Barbara
Garson. TomDispatch
Si
tuviera que poner fecha a la Gran Recesión, podría decir que comenzó en
septiembre de 2008 cuando Lehman Brothers se volatilizó en un fin de semana y
un masivo esquema Ponzi comenzó a derrumbarse. Hasta 2008, sin embargo, la
mayoría de los trabajadores estadounidenses ya había sufrido 40 años de
pérdidas en salarios, seguridad y esperanza, su propia recesión prolongada.
En
los años sesenta me entrevisté con un joven que estaba a punto de licenciarse
del Ejército y, por casualidad, volví a hablar con él en cada una de las dos
décadas siguientes. Aunque murió dos meses antes del colapso de Lehman
Brothers, esos breves encuentros me enseñaron la forma en que la recesión
prolongada condujo directamente a nuestra Gran Recesión.
A
finales de los años sesenta yo estaba trabajando en un café contrario a la
guerra cerca de una base del ejército de la cual los soldados salían hacia
Vietnam. Un joven larguirucho, que hacía poco que había vuelto de “Nam”, era particularmente hábil y
reparaba nuestro tocadiscos o hacía que nuestro viejo mimeógrafo funcionara
correctamente. Pocas veces hablaba de la guerra, excepto para decir que su
compañía estaba drogada todo el tiempo. “Nuestra
consigna”, me dijo una vez, “era ‘no
lo hagamos y digamos que lo hicimos’”. Duane no tenía la menor intención de
convertirse en un veterano profesional de Vietnam como John Kerry cuando lo
sacaran de las filas. Su plan era volver a su casa a Cleveland y compensar el
tiempo perdido en la contracultura civil de esa era.
A
menudo me sentaba con él durante mis descansos, disfrutando de su calor y de su
sentido consciente de sí mismo del humor. Pero miles de soldados pasaron por
ese café y, para decir la verdad, en realidad apenas me di cuenta cuando
partió.
A
principios de los años setenta, General Motors estableció la línea de montaje
más rápida del mundo en Lordstown, Ohio, y la dotó de personal cuya edad
promedio era de 24 años.
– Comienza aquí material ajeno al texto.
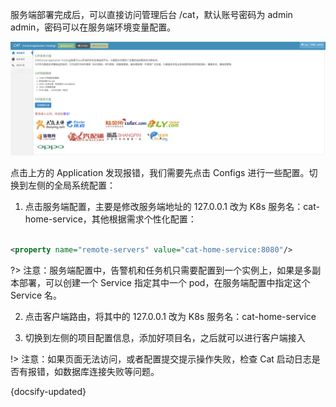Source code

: 服务端部署完成后，可以直接访问管理后台 /cat，默认账号密码为 admin admin，密码可以在服务端环境变量配置。

![img](../image/img3.png ':size=80%')

点击上方的 Application 发现报错，我们需要先点击 Configs 进行一些配置。切换到左侧的全局系统配置：

1. 点击服务端配置，主要是修改服务端地址的 127.0.0.1 改为 K8s 服务名：cat-home-service，其他根据需求个性化配置：

```xml

<property name="remote-servers" value="cat-home-service:8080"/>
```

?> 注意：服务端配置中，告警机和任务机只需要配置到一个实例上，如果是多副本部署，可以创建一个 Service 指定其中一个
pod，在服务端配置中指定这个 Service 名。

2. 点击客户端路由，将其中的 127.0.0.1 改为 K8s 服务名：cat-home-service

3. 切换到左侧的项目配置信息，添加好项目名，之后就可以进行客户端接入

!> 注意：如果页面无法访问，或者配置提交提示操作失败，检查 Cat 启动日志是否有报错，如数据库连接失败等问题。

{docsify-updated}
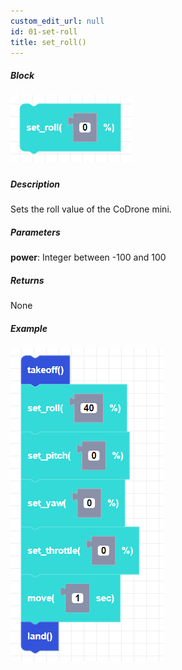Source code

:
 ```yaml
---
custom_edit_url: null
id: 01-set-roll
title: set_roll()
---
```


##### Block

##### ![set roll image](set_roll.png)

##### Description

Sets the roll value of the CoDrone mini.

##### Parameters
**power**: Integer between -100 and 100 <br /> 

##### Returns

None

##### Example

##### ![set roll example](set_roll_example.png)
La administración de GM esperaba que esos trabajadores
saludables e inexpertos pudieran producir 101 coches por hora sin reclamar
como lo harían trabajadores automovilísticos más experimentados. Lo que GM
obtuvo en lugar de reclamos fue una serie de huelgas de celo y situaciones
caóticas que la gerencia calificó de “sabotaje”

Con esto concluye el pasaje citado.